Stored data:
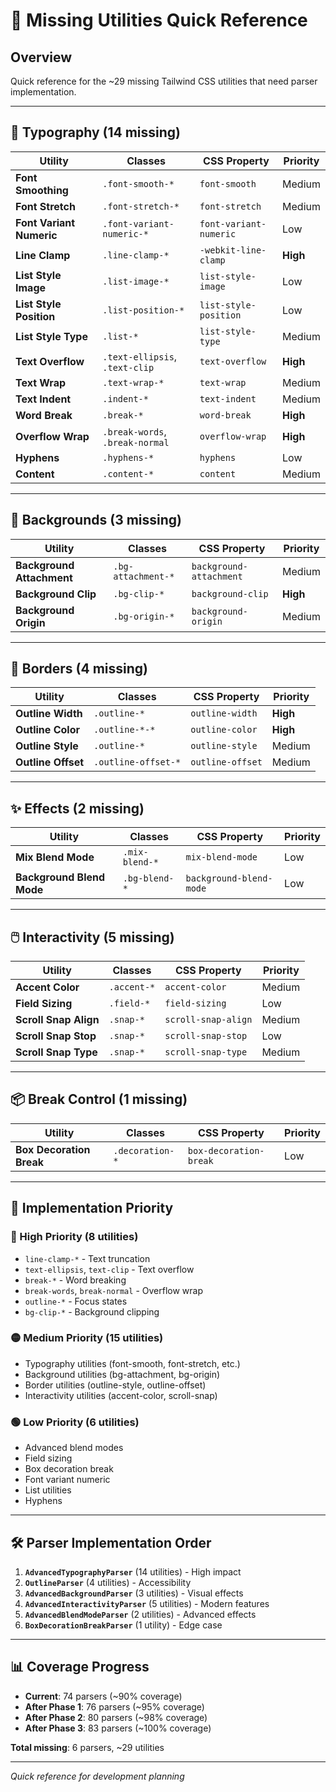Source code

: # 🚨 Missing Utilities Quick Reference

## Overview

Quick reference for the ~29 missing Tailwind CSS utilities that need parser implementation.

---

## 📝 Typography (14 missing)

| Utility | Classes | CSS Property | Priority |
|---------|---------|--------------|----------|
| **Font Smoothing** | `.font-smooth-*` | `font-smooth` | Medium |
| **Font Stretch** | `.font-stretch-*` | `font-stretch` | Medium |
| **Font Variant Numeric** | `.font-variant-numeric-*` | `font-variant-numeric` | Low |
| **Line Clamp** | `.line-clamp-*` | `-webkit-line-clamp` | **High** |
| **List Style Image** | `.list-image-*` | `list-style-image` | Low |
| **List Style Position** | `.list-position-*` | `list-style-position` | Low |
| **List Style Type** | `.list-*` | `list-style-type` | Medium |
| **Text Overflow** | `.text-ellipsis`, `.text-clip` | `text-overflow` | **High** |
| **Text Wrap** | `.text-wrap-*` | `text-wrap` | Medium |
| **Text Indent** | `.indent-*` | `text-indent` | Medium |
| **Word Break** | `.break-*` | `word-break` | **High** |
| **Overflow Wrap** | `.break-words`, `.break-normal` | `overflow-wrap` | **High** |
| **Hyphens** | `.hyphens-*` | `hyphens` | Low |
| **Content** | `.content-*` | `content` | Medium |

---

## 🎨 Backgrounds (3 missing)

| Utility | Classes | CSS Property | Priority |
|---------|---------|--------------|----------|
| **Background Attachment** | `.bg-attachment-*` | `background-attachment` | Medium |
| **Background Clip** | `.bg-clip-*` | `background-clip` | **High** |
| **Background Origin** | `.bg-origin-*` | `background-origin` | Medium |

---

## 🔲 Borders (4 missing)

| Utility | Classes | CSS Property | Priority |
|---------|---------|--------------|----------|
| **Outline Width** | `.outline-*` | `outline-width` | **High** |
| **Outline Color** | `.outline-*-*` | `outline-color` | **High** |
| **Outline Style** | `.outline-*` | `outline-style` | Medium |
| **Outline Offset** | `.outline-offset-*` | `outline-offset` | Medium |

---

## ✨ Effects (2 missing)

| Utility | Classes | CSS Property | Priority |
|---------|---------|--------------|----------|
| **Mix Blend Mode** | `.mix-blend-*` | `mix-blend-mode` | Low |
| **Background Blend Mode** | `.bg-blend-*` | `background-blend-mode` | Low |

---

## 🖱️ Interactivity (5 missing)

| Utility | Classes | CSS Property | Priority |
|---------|---------|--------------|----------|
| **Accent Color** | `.accent-*` | `accent-color` | Medium |
| **Field Sizing** | `.field-*` | `field-sizing` | Low |
| **Scroll Snap Align** | `.snap-*` | `scroll-snap-align` | Medium |
| **Scroll Snap Stop** | `.snap-*` | `scroll-snap-stop` | Low |
| **Scroll Snap Type** | `.snap-*` | `scroll-snap-type` | Medium |

---

## 📦 Break Control (1 missing)

| Utility | Classes | CSS Property | Priority |
|---------|---------|--------------|----------|
| **Box Decoration Break** | `.decoration-*` | `box-decoration-break` | Low |

---

## 🎯 Implementation Priority

### **🔴 High Priority (8 utilities)**
- `line-clamp-*` - Text truncation
- `text-ellipsis`, `text-clip` - Text overflow
- `break-*` - Word breaking
- `break-words`, `break-normal` - Overflow wrap
- `outline-*` - Focus states
- `bg-clip-*` - Background clipping

### **🟡 Medium Priority (15 utilities)**
- Typography utilities (font-smooth, font-stretch, etc.)
- Background utilities (bg-attachment, bg-origin)
- Border utilities (outline-style, outline-offset)
- Interactivity utilities (accent-color, scroll-snap)

### **🟢 Low Priority (6 utilities)**
- Advanced blend modes
- Field sizing
- Box decoration break
- Font variant numeric
- List utilities
- Hyphens

---

## 🛠️ Parser Implementation Order

1. **`AdvancedTypographyParser`** (14 utilities) - High impact
2. **`OutlineParser`** (4 utilities) - Accessibility
3. **`AdvancedBackgroundParser`** (3 utilities) - Visual effects
4. **`AdvancedInteractivityParser`** (5 utilities) - Modern features
5. **`AdvancedBlendModeParser`** (2 utilities) - Advanced effects
6. **`BoxDecorationBreakParser`** (1 utility) - Edge case

---

## 📊 Coverage Progress

- **Current**: 74 parsers (~90% coverage)
- **After Phase 1**: 76 parsers (~95% coverage)
- **After Phase 2**: 80 parsers (~98% coverage)
- **After Phase 3**: 83 parsers (~100% coverage)

**Total missing**: 6 parsers, ~29 utilities

---

*Quick reference for development planning*

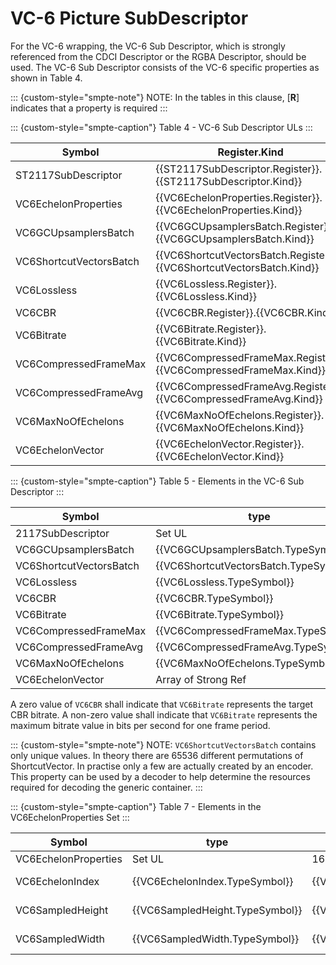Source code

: # VC-6 Picture SubDescriptor

For the VC-6 wrapping, the VC-6 Sub Descriptor, which is strongly referenced from the CDCI Descriptor or the RGBA Descriptor, should be used.
The VC-6 Sub Descriptor consists of the VC-6 specific properties as shown in Table 4.

::: {custom-style="smpte-note"}
NOTE: In the tables in this clause, [**R**] indicates that a property is required
:::

::: {custom-style="smpte-caption"}
Table 4 - VC-6 Sub Descriptor ULs
:::

| Symbol                 | Register.Kind                                                        | Item UL                         |
| -----------------------|----------------------------------------------------------------------|---------------------------------|
| ST2117SubDescriptor    | {{ST2117SubDescriptor.Register}}.{{ST2117SubDescriptor.Kind}}        | {{ST2117SubDescriptor.UL}}      |
| VC6EchelonProperties   | {{VC6EchelonProperties.Register}}.{{VC6EchelonProperties.Kind}}      | {{VC6EchelonProperties.UL}}     |
| VC6GCUpsamplersBatch   | {{VC6GCUpsamplersBatch.Register}}.{{VC6GCUpsamplersBatch.Kind}}      | {{VC6GCUpsamplersBatch.UL}}     |
| VC6ShortcutVectorsBatch| {{VC6ShortcutVectorsBatch.Register}}.{{VC6ShortcutVectorsBatch.Kind}}| {{VC6ShortcutVectorsBatch.UL}}  |
| VC6Lossless            | {{VC6Lossless.Register}}.{{VC6Lossless.Kind}}                        | {{VC6Lossless.UL}}              |
| VC6CBR                 | {{VC6CBR.Register}}.{{VC6CBR.Kind}}                                  | {{VC6CBR.UL}}                   |
| VC6Bitrate             | {{VC6Bitrate.Register}}.{{VC6Bitrate.Kind}}                          | {{VC6Bitrate.UL}}               |
| VC6CompressedFrameMax  | {{VC6CompressedFrameMax.Register}}.{{VC6CompressedFrameMax.Kind}}    | {{VC6CompressedFrameMax.UL}}    |
| VC6CompressedFrameAvg  | {{VC6CompressedFrameAvg.Register}}.{{VC6CompressedFrameAvg.Kind}}    | {{VC6CompressedFrameAvg.UL}}    |
| VC6MaxNoOfEchelons     | {{VC6MaxNoOfEchelons.Register}}.{{VC6MaxNoOfEchelons.Kind}}          | {{VC6MaxNoOfEchelons.UL}}       |
| VC6EchelonVector       | {{VC6EchelonVector.Register}}.{{VC6EchelonVector.Kind}}              | {{VC6EchelonVector.UL}}         |

::: {custom-style="smpte-caption"}
Table 5 - Elements in the VC-6 Sub Descriptor
:::

| Symbol                 | type                                  | Len                                | Meaning                                |
| -----------------------|---------------------------------------|----------------------------------- |----------------------------------------|
| 2117SubDescriptor      | Set UL                                | 16                                 | [**R**] ST 2117 Sub Descriptor Key     |
| VC6GCUpsamplersBatch   | {{VC6GCUpsamplersBatch.TypeSymbol}}   | 8 + 16n                            | {{VC6GCUpsamplersBatch.Definition}}    |
| VC6ShortcutVectorsBatch| {{VC6ShortcutVectorsBatch.TypeSymbol}}| 8 + 16n                            | {{VC6ShortcutVectorsBatch.Definition}} |
| VC6Lossless            | {{VC6Lossless.TypeSymbol}}            | {{VC6Lossless.TypeSize}}           | {{VC6Lossless.Definition}}             |
| VC6CBR                 | {{VC6CBR.TypeSymbol}}                 | {{VC6CBR.TypeSize}}                | {{VC6CBR.Definition}}                  |
| VC6Bitrate             | {{VC6Bitrate.TypeSymbol}}             | {{VC6Bitrate.TypeSize}}            | {{VC6Bitrate.Definition}}              |
| VC6CompressedFrameMax  | {{VC6CompressedFrameMax.TypeSymbol}}  | {{VC6CompressedFrameMax.TypeSize}} | {{VC6CompressedFrameMax.Definition}}   |
| VC6CompressedFrameAvg  | {{VC6CompressedFrameAvg.TypeSymbol}}  | {{VC6CompressedFrameAvg.TypeSize}} | {{VC6CompressedFrameAvg.Definition}}   |
| VC6MaxNoOfEchelons     | {{VC6MaxNoOfEchelons.TypeSymbol}}     | {{VC6MaxNoOfEchelons.TypeSize}}    | {{VC6MaxNoOfEchelons.Definition}}      |
| VC6EchelonVector       | Array of Strong Ref                   | 8 + 16n                            | {{VC6EchelonVector.Definition}}        |

A zero value of `VC6CBR` shall indicate that `VC6Bitrate` represents the target CBR bitrate. A non-zero value shall indicate that `VC6Bitrate` represents the maximum
bitrate value in bits per second for one frame period.

::: {custom-style="smpte-note"}
NOTE: `VC6ShortcutVectorsBatch` contains only unique values. In theory there are 65536 different permutations of ShortcutVector.
In practise only a few are actually created by an encoder. This property can be used by a decoder to help determine the resources
required for decoding the generic container.
:::

::: {custom-style="smpte-caption"}
Table 7 - Elements in the VC6EchelonProperties Set
:::

| Symbol                | type                               | Len                            | Meaning                                |
| ----------------------|------------------------------------|--------------------------------|----------------------------------------|
| VC6EchelonProperties  | Set UL                             | 16                             | [**R**] VC6EchelonProperties Key       |
| VC6EchelonIndex       | {{VC6EchelonIndex.TypeSymbol}}     | {{VC6EchelonIndex.TypeSize}}   | [**R**] {{VC6EchelonIndex.Definition}} |
| VC6SampledHeight      | {{VC6SampledHeight.TypeSymbol}}    | {{VC6SampledHeight.TypeSize}}  | [**R**] {{VC6SampledHeight.Definition}}|
| VC6SampledWidth       | {{VC6SampledWidth.TypeSymbol}}     | {{VC6SampledWidth.TypeSize}}   | [**R**] {{VC6SampledWidth.Definition}} |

## Required work
Write out again exactly the lines from the start of the data above through the line containing "Variant Numeric** |", inclusive, excluding any pictures.

## Final answer
Source code

: # 🚨 Missing Utilities Quick Reference

## Overview

Quick reference for the ~29 missing Tailwind CSS utilities that need parser implementation.

---

## 📝 Typography (14 missing)

| Utility | Classes | CSS Property | Priority |
|---------|---------|--------------|----------|
| **Font Smoothing** | `.font-smooth-*` | `font-smooth` | Medium |
| **Font Stretch** | `.font-stretch-*` | `font-stretch` | Medium |
| **Font Variant Numeric** | `.font-variant-numeric-*` | `font-variant-numeric` | Low |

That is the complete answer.